I’m sitting at my dining room table right now wishing my coffee was whiskey on the rocks, however, I’m driving to work today so I’ll be responsible.
This weekend was a lot better. I didn’t really have any issues at all. There was a little bit of a hiccup before bedtime yesterday, but I fell asleep and it was fine. I felt weird yesterday. Not necessarily in a bad way, I just didn’t feel like myself. I felt like I was pin balling everywhere and I couldn’t even control the muscles in my face. Odd, right?
I have two days to think about this Zyprexa business. Maybe I’ll talk to her about other options. I keep reading horror stories about the side effects, so I’m flopping with my decision. 4 days ago I would have taken anything just to quiet my nerves and mind. However, now that I’m sitting here relatively okay, I’m getting scared again about starting meds.

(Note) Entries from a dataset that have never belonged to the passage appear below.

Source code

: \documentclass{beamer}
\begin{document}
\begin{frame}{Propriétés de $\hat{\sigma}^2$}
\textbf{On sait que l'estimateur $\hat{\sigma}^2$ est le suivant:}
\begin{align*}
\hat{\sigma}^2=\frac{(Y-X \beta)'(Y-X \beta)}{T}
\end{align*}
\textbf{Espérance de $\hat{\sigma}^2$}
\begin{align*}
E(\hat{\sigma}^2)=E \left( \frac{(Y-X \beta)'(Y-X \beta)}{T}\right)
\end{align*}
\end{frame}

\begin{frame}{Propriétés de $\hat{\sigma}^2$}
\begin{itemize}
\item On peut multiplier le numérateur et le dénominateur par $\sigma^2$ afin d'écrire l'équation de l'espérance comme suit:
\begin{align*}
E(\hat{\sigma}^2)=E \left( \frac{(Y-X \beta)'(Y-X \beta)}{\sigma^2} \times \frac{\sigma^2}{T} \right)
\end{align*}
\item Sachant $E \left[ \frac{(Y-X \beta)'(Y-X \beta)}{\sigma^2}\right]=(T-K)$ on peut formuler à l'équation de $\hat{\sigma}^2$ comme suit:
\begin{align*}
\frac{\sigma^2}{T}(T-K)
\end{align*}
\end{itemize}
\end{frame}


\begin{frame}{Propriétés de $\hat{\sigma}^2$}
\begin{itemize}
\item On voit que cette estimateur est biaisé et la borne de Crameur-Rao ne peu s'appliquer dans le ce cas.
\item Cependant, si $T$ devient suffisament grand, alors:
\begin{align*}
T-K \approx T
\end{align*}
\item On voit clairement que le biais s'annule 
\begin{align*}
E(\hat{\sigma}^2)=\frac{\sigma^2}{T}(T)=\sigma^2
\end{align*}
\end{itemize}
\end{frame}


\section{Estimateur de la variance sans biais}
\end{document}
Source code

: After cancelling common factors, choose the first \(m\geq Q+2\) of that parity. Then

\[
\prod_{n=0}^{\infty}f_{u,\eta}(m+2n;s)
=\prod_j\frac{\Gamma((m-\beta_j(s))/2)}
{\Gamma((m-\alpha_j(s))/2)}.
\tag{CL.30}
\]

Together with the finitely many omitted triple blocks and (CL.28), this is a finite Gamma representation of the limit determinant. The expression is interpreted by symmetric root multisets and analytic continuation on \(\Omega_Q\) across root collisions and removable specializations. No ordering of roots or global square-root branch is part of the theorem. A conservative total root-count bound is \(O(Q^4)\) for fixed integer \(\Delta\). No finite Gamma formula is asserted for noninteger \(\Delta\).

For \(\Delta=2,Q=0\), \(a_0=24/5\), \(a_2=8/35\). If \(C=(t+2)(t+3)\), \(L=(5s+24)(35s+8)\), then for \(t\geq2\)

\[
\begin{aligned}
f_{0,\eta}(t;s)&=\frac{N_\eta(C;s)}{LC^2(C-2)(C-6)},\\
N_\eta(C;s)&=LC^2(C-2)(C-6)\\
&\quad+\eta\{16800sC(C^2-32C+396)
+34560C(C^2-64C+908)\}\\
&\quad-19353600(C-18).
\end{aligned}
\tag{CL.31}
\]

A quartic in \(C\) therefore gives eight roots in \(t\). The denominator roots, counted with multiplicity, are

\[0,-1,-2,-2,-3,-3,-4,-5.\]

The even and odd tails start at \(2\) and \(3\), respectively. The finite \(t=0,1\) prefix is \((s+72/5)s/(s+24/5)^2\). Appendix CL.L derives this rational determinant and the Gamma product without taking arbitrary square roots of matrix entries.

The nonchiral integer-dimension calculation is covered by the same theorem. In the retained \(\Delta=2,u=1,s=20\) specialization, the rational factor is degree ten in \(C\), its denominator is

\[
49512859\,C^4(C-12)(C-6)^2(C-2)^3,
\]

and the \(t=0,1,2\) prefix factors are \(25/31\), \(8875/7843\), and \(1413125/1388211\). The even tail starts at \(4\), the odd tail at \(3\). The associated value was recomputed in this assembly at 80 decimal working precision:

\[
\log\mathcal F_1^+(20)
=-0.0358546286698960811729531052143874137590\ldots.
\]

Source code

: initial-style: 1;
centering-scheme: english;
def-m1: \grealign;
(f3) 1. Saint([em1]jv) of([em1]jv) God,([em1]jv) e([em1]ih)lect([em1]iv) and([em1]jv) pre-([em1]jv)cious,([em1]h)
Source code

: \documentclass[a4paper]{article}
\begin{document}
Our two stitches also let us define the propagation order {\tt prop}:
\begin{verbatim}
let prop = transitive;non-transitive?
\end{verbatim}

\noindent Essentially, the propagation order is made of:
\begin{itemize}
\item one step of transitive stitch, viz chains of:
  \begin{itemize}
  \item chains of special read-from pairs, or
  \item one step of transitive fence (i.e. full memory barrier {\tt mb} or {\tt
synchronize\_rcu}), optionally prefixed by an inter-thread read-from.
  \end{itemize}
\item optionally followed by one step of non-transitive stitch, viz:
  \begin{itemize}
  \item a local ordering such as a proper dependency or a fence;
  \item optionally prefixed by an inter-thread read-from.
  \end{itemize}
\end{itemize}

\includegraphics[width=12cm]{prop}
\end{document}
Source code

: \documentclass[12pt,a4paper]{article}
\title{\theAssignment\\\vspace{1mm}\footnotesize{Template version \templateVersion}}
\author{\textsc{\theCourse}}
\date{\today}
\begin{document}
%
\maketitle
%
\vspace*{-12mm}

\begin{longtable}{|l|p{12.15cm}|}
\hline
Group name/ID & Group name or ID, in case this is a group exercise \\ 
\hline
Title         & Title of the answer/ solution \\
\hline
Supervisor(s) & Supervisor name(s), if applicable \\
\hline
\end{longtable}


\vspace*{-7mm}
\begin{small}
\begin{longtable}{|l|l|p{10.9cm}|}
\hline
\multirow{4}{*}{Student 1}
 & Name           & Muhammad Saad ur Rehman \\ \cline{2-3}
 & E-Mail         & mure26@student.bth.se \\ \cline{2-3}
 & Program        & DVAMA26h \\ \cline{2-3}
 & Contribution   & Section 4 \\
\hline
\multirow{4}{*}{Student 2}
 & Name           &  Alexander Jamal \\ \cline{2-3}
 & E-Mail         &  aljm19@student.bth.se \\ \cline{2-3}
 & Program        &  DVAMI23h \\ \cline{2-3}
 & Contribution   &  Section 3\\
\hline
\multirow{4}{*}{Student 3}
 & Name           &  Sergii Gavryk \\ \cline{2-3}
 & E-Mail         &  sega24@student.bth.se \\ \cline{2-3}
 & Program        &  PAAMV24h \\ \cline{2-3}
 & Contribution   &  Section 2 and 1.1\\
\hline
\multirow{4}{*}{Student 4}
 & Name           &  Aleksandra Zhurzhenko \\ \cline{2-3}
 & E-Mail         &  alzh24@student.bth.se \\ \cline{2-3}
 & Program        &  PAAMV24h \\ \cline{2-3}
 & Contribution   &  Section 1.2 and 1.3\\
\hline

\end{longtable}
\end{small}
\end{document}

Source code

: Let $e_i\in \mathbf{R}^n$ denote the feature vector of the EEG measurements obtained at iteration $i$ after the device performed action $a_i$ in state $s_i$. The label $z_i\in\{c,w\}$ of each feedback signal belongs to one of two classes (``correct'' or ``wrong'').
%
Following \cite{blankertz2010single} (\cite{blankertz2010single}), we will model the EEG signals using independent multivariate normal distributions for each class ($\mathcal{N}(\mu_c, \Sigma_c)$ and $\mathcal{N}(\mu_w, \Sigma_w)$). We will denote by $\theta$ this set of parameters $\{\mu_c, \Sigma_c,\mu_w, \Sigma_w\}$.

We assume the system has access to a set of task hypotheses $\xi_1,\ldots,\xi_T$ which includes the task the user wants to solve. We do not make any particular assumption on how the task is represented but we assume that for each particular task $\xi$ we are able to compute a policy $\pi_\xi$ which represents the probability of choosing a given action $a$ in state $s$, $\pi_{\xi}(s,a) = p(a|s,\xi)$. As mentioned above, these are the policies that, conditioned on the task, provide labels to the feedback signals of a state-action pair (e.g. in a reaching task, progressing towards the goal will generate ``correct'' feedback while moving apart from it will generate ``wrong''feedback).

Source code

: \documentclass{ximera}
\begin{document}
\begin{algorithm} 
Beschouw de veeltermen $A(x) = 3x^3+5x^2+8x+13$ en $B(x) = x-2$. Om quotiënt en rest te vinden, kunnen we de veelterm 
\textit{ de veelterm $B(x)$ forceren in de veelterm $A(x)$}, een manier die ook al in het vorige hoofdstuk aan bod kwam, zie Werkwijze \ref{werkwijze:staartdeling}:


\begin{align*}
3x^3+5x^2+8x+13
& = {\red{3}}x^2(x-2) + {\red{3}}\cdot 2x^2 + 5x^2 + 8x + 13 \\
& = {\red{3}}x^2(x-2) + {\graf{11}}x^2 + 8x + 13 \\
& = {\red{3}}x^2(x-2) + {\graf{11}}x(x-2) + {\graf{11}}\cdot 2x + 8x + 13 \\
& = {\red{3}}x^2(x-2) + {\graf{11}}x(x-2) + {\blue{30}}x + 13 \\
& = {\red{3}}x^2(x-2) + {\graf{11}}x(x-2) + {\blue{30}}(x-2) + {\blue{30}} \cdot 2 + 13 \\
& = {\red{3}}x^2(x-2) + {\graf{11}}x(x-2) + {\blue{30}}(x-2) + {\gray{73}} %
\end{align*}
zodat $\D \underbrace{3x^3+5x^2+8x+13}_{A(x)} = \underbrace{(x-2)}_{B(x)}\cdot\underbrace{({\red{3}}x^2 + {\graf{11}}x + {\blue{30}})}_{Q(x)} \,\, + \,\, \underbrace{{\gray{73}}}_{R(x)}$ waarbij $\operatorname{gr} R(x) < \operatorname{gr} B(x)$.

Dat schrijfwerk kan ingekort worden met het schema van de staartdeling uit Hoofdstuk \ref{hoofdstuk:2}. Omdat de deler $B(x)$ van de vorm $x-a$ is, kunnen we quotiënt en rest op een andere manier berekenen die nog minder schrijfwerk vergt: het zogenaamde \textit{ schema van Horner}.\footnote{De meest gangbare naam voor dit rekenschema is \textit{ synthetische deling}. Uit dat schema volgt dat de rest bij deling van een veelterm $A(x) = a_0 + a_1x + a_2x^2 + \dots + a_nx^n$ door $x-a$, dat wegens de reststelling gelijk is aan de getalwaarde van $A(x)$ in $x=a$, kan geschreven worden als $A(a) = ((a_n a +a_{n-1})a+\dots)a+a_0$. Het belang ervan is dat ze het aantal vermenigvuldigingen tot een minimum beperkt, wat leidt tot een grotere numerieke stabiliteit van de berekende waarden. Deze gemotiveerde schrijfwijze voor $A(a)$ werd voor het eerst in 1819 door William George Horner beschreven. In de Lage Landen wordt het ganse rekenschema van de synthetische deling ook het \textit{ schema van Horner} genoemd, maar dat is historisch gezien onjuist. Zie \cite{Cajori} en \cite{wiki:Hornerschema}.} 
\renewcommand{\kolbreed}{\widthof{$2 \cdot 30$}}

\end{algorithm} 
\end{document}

I have a feeling it’s only going to get worse with stress. My boyfriend and I are having the discussion (yet again) of me moving out, reclaiming our own finances, etc. I love him dearly. We are on two separate pages now. Sometimes, I feel like we’re in two separate books. I’m trying not to think too much about it and just go with the flow. It’s hard though.
I still feel really different today. Like I said, though, it’s not a bad thing.
I think I’ll dye my hair purple today.